Comment le Japon des entreprises a perdu sa « voix »

Économie

Le Nippon Keidanren, principale fédération japonaise d’organisations économiques et groupe de pression bien connu, a récemment rendu public le nom de l’homme qui allait devenir nouveau président — Sakakibara Sadayuki, président du groupe Toray —, mais seulement après que ceux sur qui s’étaient portés ses premier et deuxième choix eurent décliné cet honneur. Mori Kazuo propose ici un bilan de l’essor et du déclin du Keidanren, depuis la naissance de cette toute puissante « voix des grandes entreprises » jusqu’à l’enfoncement dans la stagnation qui l’a laissé en marge de la nouvelle économie japonaise.

À l’occasion de son assemblée générale du 3 juin de cette année, le Nippon Keidanren, connu comme la voix des grandes entreprises, va désigner son nouveau président : Sakakibara Sadayuki, le président du groupe Toray. L’organisation a dû faire appel à lui faute d’avoir pu confier le poste à l’un de ses vice-présidents en activité. M. Sakakibara, qui a été vice-président jusqu’en 2011, a cessé depuis lors de jouer un rôle actif dans la direction de l’organisation.

Sakakibara Sadayuki nommé le prochain président de l’organisation patronale japonaise (photo : Sankei Shimbun)

C’est la seconde fois d’affilée que le Keidanren déroge à la règle établie qui veut que la présidence revienne à l’un des vice-présidents en activité.

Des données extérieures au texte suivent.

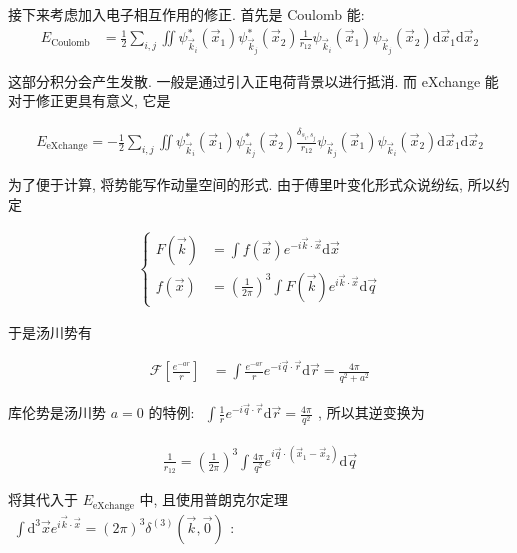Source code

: \documentclass[../../main.tex]{subfiles}
\begin{document}
接下来考虑加入电子相互作用的修正. 首先是 Coulomb 能:
\begin{align*}
  E_{\text{Coulomb}} &= \frac{1}{2}\sum_{i,j}\iint
  \psi_{\vec{k}_{i}}^{*}(\vec{x}_{1})\psi_{\vec{k}_{j}}^{*}(\vec{x}_{2})
  \frac{1}{r_{12}}
  \psi_{\vec{k}_{i}}(\vec{x}_{1})\psi_{\vec{k}_{j}}(\vec{x}_{2})
  \mathrm{d}\vec{x}_{1}\mathrm{d}\vec{x}_{2}
\end{align*}

这部分积分会产生发散. 一般是通过引入正电荷背景以进行抵消. 而 eXchange 能对于修正更具有意义, 它是

\begin{align*}
  E_{\text{eXchange}} = -\frac{1}{2}\sum_{i,j}\iint
  \psi_{\vec{k}_{i}}^{*}(\vec{x}_{1})\psi_{\vec{k}_{j}}^{*}(\vec{x}_{2})
  \frac{\delta_{s_{i},s_{j}}}{r_{12}}
  \psi_{\vec{k}_{j}}(\vec{x}_{1})\psi_{\vec{k}_{i}}(\vec{x}_{2})
  \mathrm{d}\vec{x}_{1}\mathrm{d}\vec{x}_{2}
\end{align*}

为了便于计算, 将势能写作动量空间的形式. 由于傅里叶变化形式众说纷纭, 所以约定

\begin{align*}\left\{\begin{aligned}
  F(\vec{k}) &= \int f(\vec{x})e^{-i\vec{k}\cdot\vec{x}}\mathrm{d}\vec{x}\\
  f(\vec{x}) &= \left(\frac{1}{2\pi}\right)^{3}\int F(\vec{k})e^{i\vec{k}\cdot \vec{x}}\mathrm{d}\vec{q}
\end{aligned}
  \right.
\end{align*}

于是汤川势有

\begin{align*}
  \mathcal{F}\left[\frac{e^{-ar}}{r}\right] &= \int\frac{e^{-ar}}{r} e^{-i\vec{q}\cdot\vec{r}}\mathrm{d}\vec{r} = \frac{4\pi}{q^{2} + a^{2}}
\end{align*}

库伦势是汤川势 $a=0$ 的特例: $\begin{aligned}
  \int\frac{1}{r}e^{-i\vec{q}\cdot\vec{r}}\mathrm{d}\vec{r} = \frac{4\pi}{q^{2}}
\end{aligned}$, 所以其逆变换为

\begin{align*}
  \frac{1}{r_{12}} = \left(\frac{1}{2\pi}\right)^{3}\int\frac{4\pi}{q^{2}}e^{i\vec{q}\cdot(\vec{x}_{1}-\vec{x}_{2})}\mathrm{d}\vec{q}
\end{align*}

将其代入于 $E_{\text{eXchange}}$ 中, 且使用普朗克尔定理 $\begin{aligned}
  \int\mathrm{d}^{3}\vec{x}e^{i\vec{k}\cdot\vec{x}} = (2\pi)^{3}\delta^{(3)}(\vec{k},\vec{0})
\end{aligned}$:
\end{document}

Yonekura Hiromasa, l’actuel président, était lui aussi sur la touche il y a quatre ans, quand on lui a demandé de prendre la direction du Keidanren. (Il occupait alors le poste, essentiellement honorifique, de président de la Chambre des conseillers.) Bien qu’elle disposât de dix-huit vice-présidents entre lesquels choisir, la fédération a été contrainte de s’adresser ailleurs pour trouver un candidat à la succession de M. Yonekura.

Le président du Keidanren, une fédération d’organisations économiques réputée pour son influence économique et politique, était jadis officieusement considéré comme le « premier ministre du monde des affaires ». La difficulté que l’organisation a récemment rencontrée pour recruter un dirigeant adéquat en dit lourd sur le recul de son pouvoir et de son prestige au cours des deux dernières décennies.

On peut imputer ce recul à trois grands facteurs : premièrement le changement structurel qui affecte le monde politique et économique japonais, deuxièmement l’incapacité du Keidanren à formuler des principes et des politiques adaptés à ces nouvelles conditions et, troisièmement, le vieillissement des grosses légumes de la fédération et le déclin en termes de créativité et d’innovation qui en résulte au sommet de la pyramide.

Phase 1 : la construction du « triangle de fer »

Le Keidanren (jadis connu sous le nom de Fédération japonaise des organisations économiques) a été fondé en août 1946, à peu près un an après la fin de la seconde guerre mondiale, pour remplacer, avec une efficacité renforcée, les « associations de contrôle » qui avait aidé le gouvernement japonais à mobiliser les secteurs clés de l’industrie pendant la guerre. Le premier président du Keidanren, Ishikawa Ichirô (1885-1970), avait en fait été à la tête de l’Association de contrôle de l’industrie chimique, où son action lui avait valu le surnom de « dieu de la mobilisation industrielle ». Au début, le Keidanren avait pour unique fonction de faire connaître aux autorités d’occupation américaines et au gouvernement japonais les desiderata et les besoins du monde des affaires japonais, dévasté par la guerre.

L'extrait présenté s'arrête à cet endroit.